36 While the full circumstances of Mr Penzer’s relationship with Ms Garlett is not clear from the evidence, it is clear that Mr Penzer was her manager and she was an employee under his authority. That remains the case after hours. There may have been more to their relationship than that of manager and employee, at least because Ms Garlett was living in the manager’s house where Mr Penzer also lived, when Mr Penzer offered her the job. She continued to live there until she went to Alice Springs. That does not mean Ms Garlett’s conduct outside working hours, if it was as Mr Penzer described, does not provide grounds to support the decision to dismiss her.
37 Further, although Ms Garlett did not recall saying in a text to Mr Penzer on 25 November 2014 that she wanted to stay in Perth, and denied thanking him for everything, the copies of the text (exhibit A) show that she did. This considerably weakens her case that she was dismissed on 15 December 2014, and even suggests that at the time she accepted the ending of her employment.
38 For all of those reasons, in my view, Ms Garlett does not have a strong case that her dismissal was harsh. Even if she was dismissed in the manner she describes, the manner of her dismissal is only one factor to be taken into account and is somewhat overshadowed by what the balance of the evidence is likely to be.

Prejudice to the respondent
39 Mr Penzer’s evidence is that he is in the habit of making notes about incidents which occurred.

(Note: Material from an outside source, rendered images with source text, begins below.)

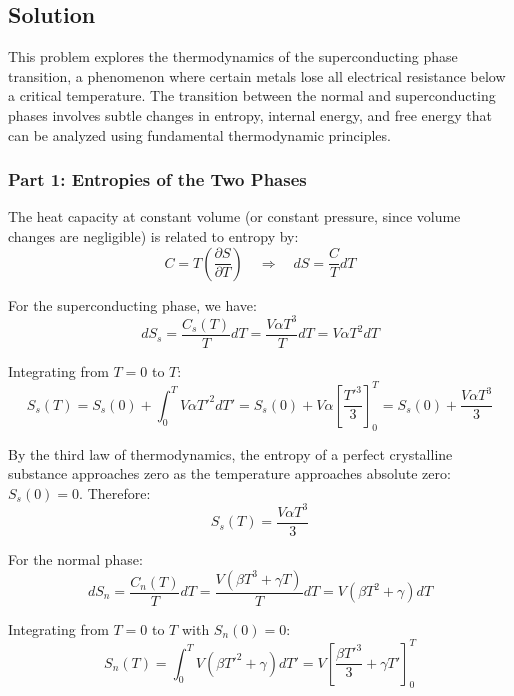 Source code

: \documentclass[10pt,twocoloumn]{article}
\begin{document}
\subsection*{Solution}

This problem explores the thermodynamics of the superconducting phase transition, a phenomenon where certain metals lose all electrical resistance below a critical temperature. The transition between the normal and superconducting phases involves subtle changes in entropy, internal energy, and free energy that can be analyzed using fundamental thermodynamic principles.

\subsubsection*{Part 1: Entropies of the Two Phases}

The heat capacity at constant volume (or constant pressure, since volume changes are negligible) is related to entropy by:
\begin{equation}C = T\left(\frac{\partial S}{\partial T}\right) \quad \Rightarrow \quad dS = \frac{C}{T}dT\end{equation}

For the superconducting phase, we have:
\begin{equation}dS_s = \frac{C_s(T)}{T}dT = \frac{V\alpha T^3}{T}dT = V\alpha T^2 dT\end{equation}

Integrating from $T=0$ to $T$:
\begin{equation}S_s(T) = S_s(0) + \int_0^T V\alpha T'^2 dT' = S_s(0) + V\alpha \left[\frac{T'^3}{3}\right]_0^T = S_s(0) + \frac{V\alpha T^3}{3}\end{equation}

By the third law of thermodynamics, the entropy of a perfect crystalline substance approaches zero as the temperature approaches absolute zero: $S_s(0) = 0$. Therefore:
\begin{equation}\boxed{S_s(T) = \frac{V\alpha T^3}{3}}\end{equation}

For the normal phase:
\begin{equation}dS_n = \frac{C_n(T)}{T}dT = \frac{V(\beta T^3 + \gamma T)}{T}dT = V(\beta T^2 + \gamma)dT\end{equation}

Integrating from $T=0$ to $T$ with $S_n(0) = 0$:
\begin{equation}S_n(T) = \int_0^T V(\beta T'^2 + \gamma)dT' = V\left[\frac{\beta T'^3}{3} + \gamma T'\right]_0^T\end{equation}
\end{document}
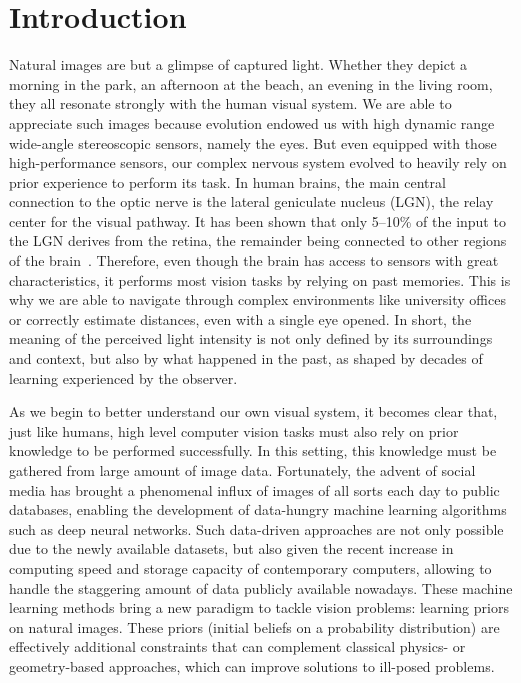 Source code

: \chapter*{Introduction}         %

Natural images are but a glimpse of captured light. Whether they depict a morning in the park, an afternoon at the beach, an evening in the living room, they all resonate strongly with the human visual system. We are able to appreciate such images because evolution endowed us with high dynamic range wide-angle stereoscopic sensors, namely the eyes. But even equipped with those high-performance sensors, our complex nervous system evolved to heavily rely on prior experience to perform its task. In human brains, the main central connection to the optic nerve is the lateral geniculate nucleus (LGN), the relay center for the visual pathway. It has been shown that only 5--10\% of the input to the LGN derives from the retina, the remainder being connected to other regions of the brain~\cite{van2000relative}. Therefore, even though the brain has access to sensors with great characteristics, it performs most vision tasks by relying on past memories. This is why we are able to navigate through complex environments like university offices or correctly estimate distances, even with a single eye opened.
In short, the meaning of the perceived light intensity is not only defined by its surroundings and context, but also by what happened in the past, as shaped by decades of learning experienced by the observer. 

As we begin to better understand our own visual system, it becomes clear that, just like humans, high level computer vision tasks must also rely on prior knowledge to be performed successfully. In this setting, this knowledge must be gathered from large amount of image data. Fortunately, the advent of social media has brought a phenomenal influx of images of all sorts each day to public databases, enabling the development of data-hungry machine learning algorithms such as deep neural networks. Such data-driven approaches are not only possible due to the newly available datasets, but also given the recent increase in computing speed and storage capacity of contemporary computers, allowing to handle the staggering amount of data publicly available nowadays. These machine learning methods bring a new paradigm to tackle vision problems: learning priors on natural images. These priors (initial beliefs on a probability distribution) are effectively additional constraints that can complement classical physics- or geometry-based approaches, which can improve solutions to ill-posed problems. 

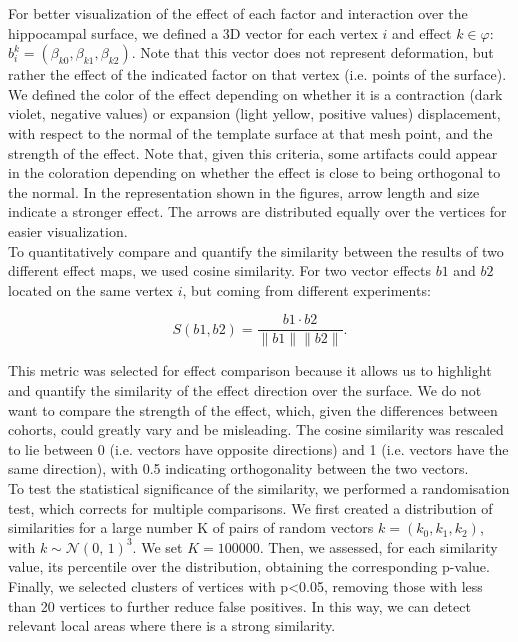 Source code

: For better visualization of the effect of each factor and interaction over the hippocampal surface, we defined a 3D vector for each vertex $i$ and effect $k \in \mathcal{\varphi}$: $b^k_{i} = (\beta_{k0}, \beta_{k1}, \beta_{k2}). $ Note that this vector does not represent deformation, but rather the effect of the indicated factor on that vertex (i.e. points of the surface). We defined the color of the effect depending on whether it is a contraction (dark violet, negative values) or expansion (light yellow, positive values) displacement, with respect to the normal of the template surface at that mesh point, and the strength of the effect. Note that, given this criteria, some artifacts could appear in the coloration depending on whether the effect is close to being orthogonal to the normal. In the representation shown in the figures, arrow length and size indicate a stronger effect. The arrows are distributed equally over the vertices for easier visualization.  \\

To quantitatively compare and quantify the similarity between the results of two different effect maps, we used cosine similarity. For two vector effects $b1$ and $b2$ located on the same vertex $i$,  but coming from different experiments:

\begin{equation}
S(b1, b2) = \frac{b1\cdot b2}{\|b1\|\|b2\|}.
\end{equation}

This metric was selected for effect comparison because it allows us to highlight and quantify the similarity of the effect direction over the surface. We do not want to compare the strength of the effect, which, given the differences between cohorts, could greatly vary and be misleading. The cosine similarity was rescaled to lie between 0 (i.e. vectors have opposite directions) and 1 (i.e. vectors have the same direction), with 0.5 indicating orthogonality between the two vectors. \\

To test the statistical significance of the similarity, we performed a randomisation test, which corrects for multiple comparisons. We first created a distribution of similarities for a large number K of pairs of random vectors $k = (k_0, k_1, k_2)$, with $k \sim \mathcal{N}(0,\,1)^3$. We set $K=100000$. Then, we assessed, for each similarity value, its percentile over the distribution, obtaining the corresponding p-value. Finally, we selected clusters of vertices with p<0.05, removing those with less than 20 vertices to further reduce false positives. In this way, we can detect relevant local areas where there is a strong similarity. \\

He did so about the incidents he has stated in his evidence. It is also his habit periodically to go through them, rip them out and throw them away. This he has done with his notes about Ms Garlett’s behaviour and therefore he will be at a disadvantage if her claim of unfair dismissal is accepted and he has to give evidence.
40 Ms Garlett did not challenge this evidence. She asked him to state when he says she brought alcohol into work and his reply was that he does not remember because he no longer has his notes. I have no reason not to accept Mr Penzer’s evidence on this point and I do so. I find that there will be a prejudice to the employer if Ms Garlett’s claim is accepted which arises directly from the delay which has occurred. It goes against accepting her claim out of time.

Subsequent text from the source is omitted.